> _Directions_:
In the material below, find each line with the string "specific" and copy it.
*** Opening Exercise inputs ***
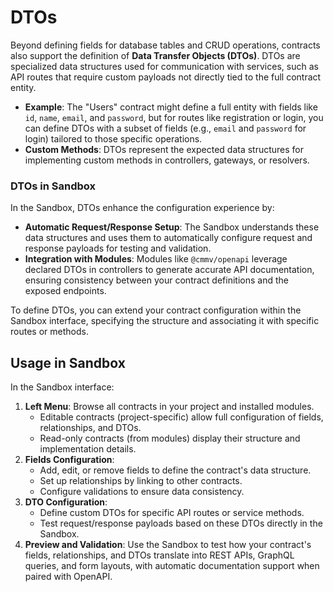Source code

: # DTOs

Beyond defining fields for database tables and CRUD operations, contracts also support the definition of **Data Transfer Objects (DTOs)**. DTOs are specialized data structures used for communication with services, such as API routes that require custom payloads not directly tied to the full contract entity.

- **Example**: The "Users" contract might define a full entity with fields like `id`, `name`, `email`, and `password`, but for routes like registration or login, you can define DTOs with a subset of fields (e.g., `email` and `password` for login) tailored to those specific operations.
- **Custom Methods**: DTOs represent the expected data structures for implementing custom methods in controllers, gateways, or resolvers.

### DTOs in Sandbox

In the Sandbox, DTOs enhance the configuration experience by:

- **Automatic Request/Response Setup**: The Sandbox understands these data structures and uses them to automatically configure request and response payloads for testing and validation.
- **Integration with Modules**: Modules like `@cmmv/openapi` leverage declared DTOs in controllers to generate accurate API documentation, ensuring consistency between your contract definitions and the exposed endpoints.

To define DTOs, you can extend your contract configuration within the Sandbox interface, specifying the structure and associating it with specific routes or methods.

## Usage in Sandbox

In the Sandbox interface:

1. **Left Menu**: Browse all contracts in your project and installed modules.
   - Editable contracts (project-specific) allow full configuration of fields, relationships, and DTOs.
   - Read-only contracts (from modules) display their structure and implementation details.
2. **Fields Configuration**:
   - Add, edit, or remove fields to define the contract's data structure.
   - Set up relationships by linking to other contracts.
   - Configure validations to ensure data consistency.
3. **DTO Configuration**:
   - Define custom DTOs for specific API routes or service methods.
   - Test request/response payloads based on these DTOs directly in the Sandbox.
4. **Preview and Validation**: Use the Sandbox to test how your contract's fields, relationships, and DTOs translate into REST APIs, GraphQL queries, and form layouts, with automatic documentation support when paired with OpenAPI.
*** Closing Exercise inputs ***
> _Answer section_:
- **Example**: The "Users" contract might define a full entity with fields like `id`, `name`, `email`, and `password`, but for routes like registration or login, you can define DTOs with a subset of fields (e.g., `email` and `password` for login) tailored to those specific operations.
To define DTOs, you can extend your contract configuration within the Sandbox interface, specifying the structure and associating it with specific routes or methods.
   - Editable contracts (project-specific) allow full configuration of fields, relationships, and DTOs.
   - Define custom DTOs for specific API routes or service methods.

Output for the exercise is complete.